WHAT TO PRODUCE → Please copy each line of the listing below in which the word "responsibilities" appears.

DATA SHOWN →
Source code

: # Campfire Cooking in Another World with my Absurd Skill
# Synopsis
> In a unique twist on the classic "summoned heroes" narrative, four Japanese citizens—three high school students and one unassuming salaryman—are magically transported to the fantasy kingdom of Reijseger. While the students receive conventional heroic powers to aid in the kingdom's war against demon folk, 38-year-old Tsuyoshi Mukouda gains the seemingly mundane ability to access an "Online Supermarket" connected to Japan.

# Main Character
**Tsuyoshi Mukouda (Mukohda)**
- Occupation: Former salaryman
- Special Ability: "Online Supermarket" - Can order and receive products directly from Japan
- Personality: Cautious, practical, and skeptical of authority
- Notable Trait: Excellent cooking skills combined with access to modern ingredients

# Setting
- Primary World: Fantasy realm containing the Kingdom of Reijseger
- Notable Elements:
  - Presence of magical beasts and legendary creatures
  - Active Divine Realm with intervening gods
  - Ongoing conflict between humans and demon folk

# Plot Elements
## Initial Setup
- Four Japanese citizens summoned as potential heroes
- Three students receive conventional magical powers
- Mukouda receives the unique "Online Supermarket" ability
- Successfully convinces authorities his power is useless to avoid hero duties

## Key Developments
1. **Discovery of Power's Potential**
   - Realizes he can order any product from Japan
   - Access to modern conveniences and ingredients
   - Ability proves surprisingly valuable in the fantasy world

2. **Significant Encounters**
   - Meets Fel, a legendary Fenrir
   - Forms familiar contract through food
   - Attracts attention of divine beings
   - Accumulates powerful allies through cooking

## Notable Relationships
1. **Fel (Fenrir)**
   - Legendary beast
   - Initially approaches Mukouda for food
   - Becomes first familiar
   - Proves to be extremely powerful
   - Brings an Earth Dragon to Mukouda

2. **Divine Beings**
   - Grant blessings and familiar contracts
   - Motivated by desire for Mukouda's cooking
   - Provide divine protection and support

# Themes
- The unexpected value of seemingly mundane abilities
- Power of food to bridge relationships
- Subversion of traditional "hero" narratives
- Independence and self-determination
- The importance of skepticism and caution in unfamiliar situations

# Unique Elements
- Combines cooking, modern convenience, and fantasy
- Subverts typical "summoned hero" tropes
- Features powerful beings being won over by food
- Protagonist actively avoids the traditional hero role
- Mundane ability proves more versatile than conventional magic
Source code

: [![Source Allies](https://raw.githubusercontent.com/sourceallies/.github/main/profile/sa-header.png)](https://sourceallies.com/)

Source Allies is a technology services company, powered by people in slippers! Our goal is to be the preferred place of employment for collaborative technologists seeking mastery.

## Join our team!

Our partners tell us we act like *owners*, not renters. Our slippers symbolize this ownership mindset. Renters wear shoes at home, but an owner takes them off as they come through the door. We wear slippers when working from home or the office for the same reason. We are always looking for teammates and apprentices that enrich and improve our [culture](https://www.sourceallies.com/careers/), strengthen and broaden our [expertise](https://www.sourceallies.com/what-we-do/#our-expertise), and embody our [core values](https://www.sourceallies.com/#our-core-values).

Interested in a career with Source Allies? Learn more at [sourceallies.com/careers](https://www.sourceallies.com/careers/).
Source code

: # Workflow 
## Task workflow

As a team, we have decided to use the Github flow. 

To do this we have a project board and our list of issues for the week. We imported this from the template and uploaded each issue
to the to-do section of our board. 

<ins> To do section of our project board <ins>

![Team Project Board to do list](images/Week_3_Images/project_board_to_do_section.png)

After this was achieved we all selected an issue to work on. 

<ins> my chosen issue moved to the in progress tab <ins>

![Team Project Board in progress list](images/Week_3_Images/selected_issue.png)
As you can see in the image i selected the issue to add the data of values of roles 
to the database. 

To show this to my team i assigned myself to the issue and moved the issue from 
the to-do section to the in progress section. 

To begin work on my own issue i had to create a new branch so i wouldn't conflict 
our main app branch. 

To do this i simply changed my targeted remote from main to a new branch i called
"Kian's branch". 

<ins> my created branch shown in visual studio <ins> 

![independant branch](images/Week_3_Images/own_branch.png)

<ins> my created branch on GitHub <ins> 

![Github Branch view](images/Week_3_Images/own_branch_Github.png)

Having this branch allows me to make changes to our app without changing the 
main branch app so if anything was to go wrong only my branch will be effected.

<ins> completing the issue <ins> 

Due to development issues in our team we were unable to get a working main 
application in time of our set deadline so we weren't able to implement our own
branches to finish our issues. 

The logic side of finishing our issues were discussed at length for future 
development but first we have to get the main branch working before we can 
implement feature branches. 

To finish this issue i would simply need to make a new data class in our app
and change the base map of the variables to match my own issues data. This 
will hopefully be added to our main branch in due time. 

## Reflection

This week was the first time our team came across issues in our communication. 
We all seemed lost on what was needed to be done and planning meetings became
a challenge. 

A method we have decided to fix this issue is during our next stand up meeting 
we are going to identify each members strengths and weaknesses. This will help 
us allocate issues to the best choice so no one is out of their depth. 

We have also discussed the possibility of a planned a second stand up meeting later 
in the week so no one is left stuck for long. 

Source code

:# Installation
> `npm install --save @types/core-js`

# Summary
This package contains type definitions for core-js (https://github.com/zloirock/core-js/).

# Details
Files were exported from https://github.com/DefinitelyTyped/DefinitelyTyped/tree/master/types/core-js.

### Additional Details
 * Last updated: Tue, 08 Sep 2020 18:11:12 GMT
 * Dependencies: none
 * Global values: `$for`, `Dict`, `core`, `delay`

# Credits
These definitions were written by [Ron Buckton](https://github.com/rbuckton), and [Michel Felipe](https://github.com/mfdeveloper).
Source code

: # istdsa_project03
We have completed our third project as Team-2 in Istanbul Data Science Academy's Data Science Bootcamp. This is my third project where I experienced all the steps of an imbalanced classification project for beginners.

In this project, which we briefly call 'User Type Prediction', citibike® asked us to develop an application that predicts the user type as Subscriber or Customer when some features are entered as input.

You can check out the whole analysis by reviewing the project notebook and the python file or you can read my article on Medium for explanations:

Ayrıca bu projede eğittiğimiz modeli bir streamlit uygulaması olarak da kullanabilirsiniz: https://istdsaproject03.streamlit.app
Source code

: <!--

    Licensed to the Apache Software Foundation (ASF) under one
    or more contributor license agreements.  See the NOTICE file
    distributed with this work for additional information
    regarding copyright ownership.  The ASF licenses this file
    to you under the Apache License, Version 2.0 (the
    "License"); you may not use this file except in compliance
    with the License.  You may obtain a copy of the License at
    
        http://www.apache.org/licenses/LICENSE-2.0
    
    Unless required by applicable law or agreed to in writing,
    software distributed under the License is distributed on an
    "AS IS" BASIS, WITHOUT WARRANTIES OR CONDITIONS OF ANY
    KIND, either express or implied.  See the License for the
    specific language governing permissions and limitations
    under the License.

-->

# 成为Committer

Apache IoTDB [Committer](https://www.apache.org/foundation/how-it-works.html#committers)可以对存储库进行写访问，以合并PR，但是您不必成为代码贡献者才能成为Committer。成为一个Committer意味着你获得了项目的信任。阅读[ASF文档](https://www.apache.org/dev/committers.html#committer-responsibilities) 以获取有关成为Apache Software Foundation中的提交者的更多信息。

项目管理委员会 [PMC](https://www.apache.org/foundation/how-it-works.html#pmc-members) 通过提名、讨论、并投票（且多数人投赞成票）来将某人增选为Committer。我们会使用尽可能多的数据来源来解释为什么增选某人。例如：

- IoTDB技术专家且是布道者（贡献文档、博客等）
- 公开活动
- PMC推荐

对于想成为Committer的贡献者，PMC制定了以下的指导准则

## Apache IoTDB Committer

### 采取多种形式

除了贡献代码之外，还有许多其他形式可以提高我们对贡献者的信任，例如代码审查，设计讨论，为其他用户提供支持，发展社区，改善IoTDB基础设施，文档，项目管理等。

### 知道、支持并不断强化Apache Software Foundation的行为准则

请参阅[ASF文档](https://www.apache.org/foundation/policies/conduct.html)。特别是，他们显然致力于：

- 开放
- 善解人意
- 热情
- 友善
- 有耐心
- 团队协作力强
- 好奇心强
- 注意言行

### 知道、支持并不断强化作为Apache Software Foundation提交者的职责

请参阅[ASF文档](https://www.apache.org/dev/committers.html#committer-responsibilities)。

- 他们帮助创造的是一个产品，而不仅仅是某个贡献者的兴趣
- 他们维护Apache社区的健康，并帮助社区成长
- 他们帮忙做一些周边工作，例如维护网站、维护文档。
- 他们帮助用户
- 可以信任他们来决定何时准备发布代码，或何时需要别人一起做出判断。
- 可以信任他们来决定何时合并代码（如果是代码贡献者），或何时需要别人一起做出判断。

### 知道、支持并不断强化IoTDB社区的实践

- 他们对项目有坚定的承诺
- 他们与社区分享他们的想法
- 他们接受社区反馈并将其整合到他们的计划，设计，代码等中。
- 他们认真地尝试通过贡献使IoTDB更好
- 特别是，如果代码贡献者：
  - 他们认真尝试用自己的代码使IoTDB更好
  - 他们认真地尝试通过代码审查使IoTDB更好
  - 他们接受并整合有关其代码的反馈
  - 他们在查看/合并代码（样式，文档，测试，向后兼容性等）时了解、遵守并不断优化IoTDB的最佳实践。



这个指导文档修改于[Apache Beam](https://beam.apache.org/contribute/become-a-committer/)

SOLVED PROBLEM →
Apache IoTDB [Committer](https://www.apache.org/foundation/how-it-works.html#committers)可以对存储库进行写访问，以合并PR，但是您不必成为代码贡献者才能成为Committer。成为一个Committer意味着你获得了项目的信任。阅读[ASF文档](https://www.apache.org/dev/committers.html#committer-responsibilities) 以获取有关成为Apache Software Foundation中的提交者的更多信息。
请参阅[ASF文档](https://www.apache.org/dev/committers.html#committer-responsibilities)。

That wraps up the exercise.